----- DATA TO EXAMINE

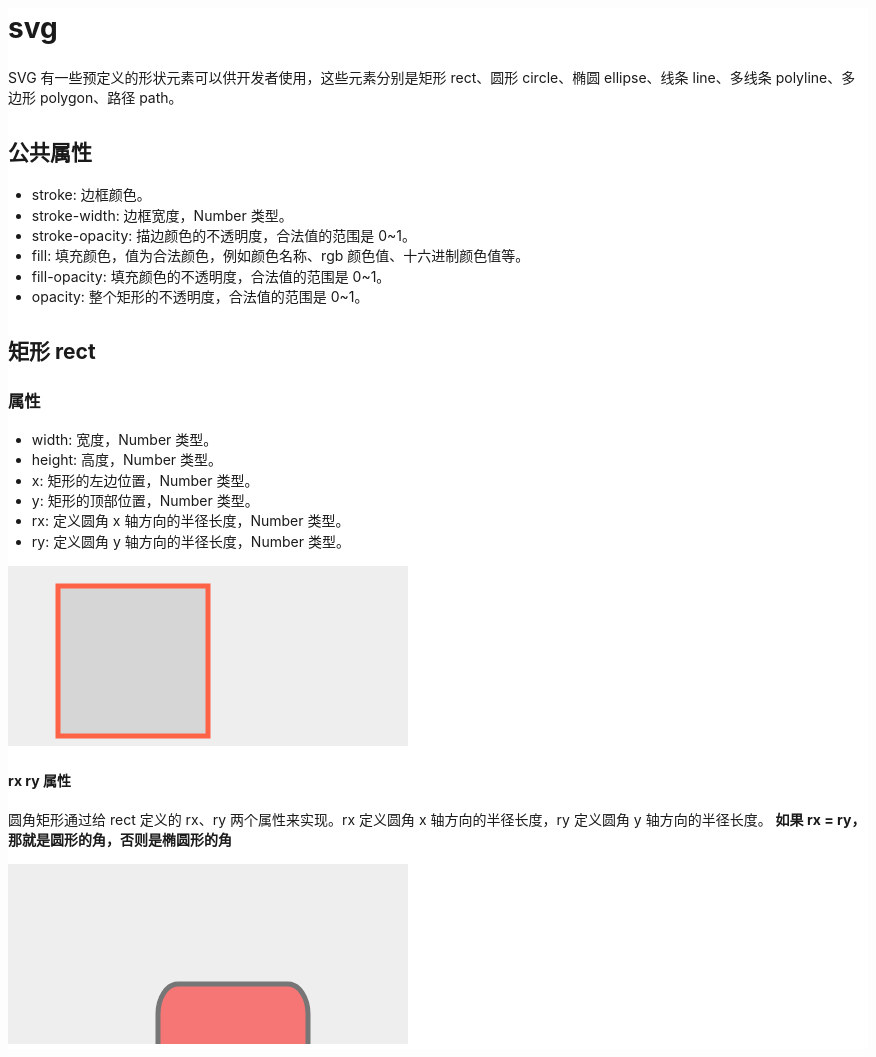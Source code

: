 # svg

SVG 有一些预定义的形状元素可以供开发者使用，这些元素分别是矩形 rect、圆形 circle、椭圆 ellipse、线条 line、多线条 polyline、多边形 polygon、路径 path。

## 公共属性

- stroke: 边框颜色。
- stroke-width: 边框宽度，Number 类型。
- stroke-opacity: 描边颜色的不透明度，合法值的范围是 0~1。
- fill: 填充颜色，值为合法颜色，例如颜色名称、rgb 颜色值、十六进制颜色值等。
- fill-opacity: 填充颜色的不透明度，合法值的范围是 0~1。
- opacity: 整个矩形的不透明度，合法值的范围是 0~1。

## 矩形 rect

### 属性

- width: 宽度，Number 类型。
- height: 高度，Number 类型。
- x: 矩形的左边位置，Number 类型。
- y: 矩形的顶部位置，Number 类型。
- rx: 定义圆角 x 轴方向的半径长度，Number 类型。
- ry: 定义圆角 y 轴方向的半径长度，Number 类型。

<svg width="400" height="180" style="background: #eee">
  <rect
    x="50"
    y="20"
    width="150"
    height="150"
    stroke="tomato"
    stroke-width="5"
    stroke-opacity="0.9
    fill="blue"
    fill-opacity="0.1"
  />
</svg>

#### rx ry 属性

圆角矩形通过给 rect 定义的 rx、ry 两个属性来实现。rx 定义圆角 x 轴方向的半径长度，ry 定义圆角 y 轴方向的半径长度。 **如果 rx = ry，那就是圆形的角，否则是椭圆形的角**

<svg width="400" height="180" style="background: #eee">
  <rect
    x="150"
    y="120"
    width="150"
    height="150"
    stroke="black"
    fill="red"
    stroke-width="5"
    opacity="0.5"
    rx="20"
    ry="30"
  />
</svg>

----------
----- DATA TO EXAMINE

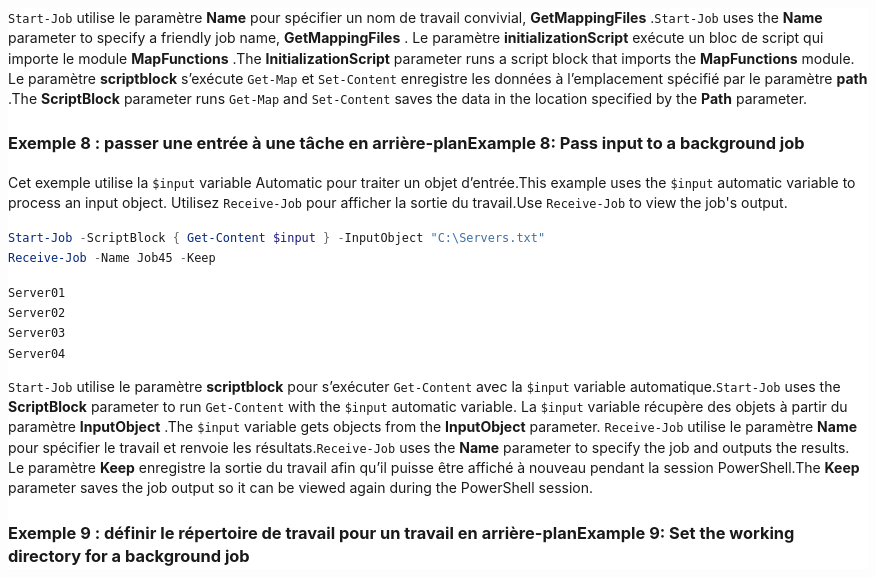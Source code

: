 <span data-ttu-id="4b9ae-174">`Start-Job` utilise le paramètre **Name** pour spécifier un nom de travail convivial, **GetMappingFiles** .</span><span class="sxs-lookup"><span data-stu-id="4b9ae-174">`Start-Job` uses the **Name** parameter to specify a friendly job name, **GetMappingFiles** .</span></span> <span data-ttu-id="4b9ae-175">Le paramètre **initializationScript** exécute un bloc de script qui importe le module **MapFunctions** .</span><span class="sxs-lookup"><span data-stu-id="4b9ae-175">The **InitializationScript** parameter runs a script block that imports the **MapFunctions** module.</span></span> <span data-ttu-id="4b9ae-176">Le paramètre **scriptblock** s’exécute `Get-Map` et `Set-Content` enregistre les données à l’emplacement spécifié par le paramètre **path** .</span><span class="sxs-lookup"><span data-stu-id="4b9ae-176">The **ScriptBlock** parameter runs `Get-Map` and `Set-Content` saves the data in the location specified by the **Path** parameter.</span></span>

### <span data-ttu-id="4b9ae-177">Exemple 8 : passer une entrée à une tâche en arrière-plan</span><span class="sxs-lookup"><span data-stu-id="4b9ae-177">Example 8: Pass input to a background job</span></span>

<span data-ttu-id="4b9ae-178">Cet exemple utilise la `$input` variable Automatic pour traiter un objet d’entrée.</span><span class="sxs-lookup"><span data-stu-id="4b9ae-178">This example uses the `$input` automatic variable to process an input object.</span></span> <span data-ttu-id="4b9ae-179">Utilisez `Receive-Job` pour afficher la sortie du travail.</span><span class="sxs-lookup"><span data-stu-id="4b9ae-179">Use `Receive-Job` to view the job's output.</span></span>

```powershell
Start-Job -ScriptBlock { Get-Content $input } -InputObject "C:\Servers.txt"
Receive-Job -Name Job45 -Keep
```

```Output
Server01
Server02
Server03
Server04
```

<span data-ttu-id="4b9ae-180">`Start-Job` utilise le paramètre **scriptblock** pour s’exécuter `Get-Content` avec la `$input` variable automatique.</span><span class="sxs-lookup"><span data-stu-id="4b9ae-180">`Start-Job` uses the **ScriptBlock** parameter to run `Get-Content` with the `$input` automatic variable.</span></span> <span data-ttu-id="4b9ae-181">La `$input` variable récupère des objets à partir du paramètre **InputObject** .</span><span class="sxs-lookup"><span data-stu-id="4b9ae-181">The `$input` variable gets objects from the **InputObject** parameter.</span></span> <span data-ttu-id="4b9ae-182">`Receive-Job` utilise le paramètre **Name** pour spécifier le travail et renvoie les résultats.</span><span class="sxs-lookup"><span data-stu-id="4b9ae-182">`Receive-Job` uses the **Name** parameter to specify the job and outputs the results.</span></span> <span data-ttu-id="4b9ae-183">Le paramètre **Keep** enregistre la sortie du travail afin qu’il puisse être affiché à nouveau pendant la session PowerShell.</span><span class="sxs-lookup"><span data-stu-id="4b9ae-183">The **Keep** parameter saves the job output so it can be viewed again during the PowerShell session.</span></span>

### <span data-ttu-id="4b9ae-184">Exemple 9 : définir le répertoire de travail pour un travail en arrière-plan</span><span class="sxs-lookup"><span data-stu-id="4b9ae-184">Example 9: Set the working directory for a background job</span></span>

----------

= WORK TASK =
Look over the records above and copy each line that includes the string "stroke".

= ANSWER FOR THE TASK =
- stroke: 边框颜色。
- stroke-width: 边框宽度，Number 类型。
- stroke-opacity: 描边颜色的不透明度，合法值的范围是 0~1。
    stroke="tomato"
    stroke-width="5"
    stroke-opacity="0.9
    stroke="black"
    stroke-width="5"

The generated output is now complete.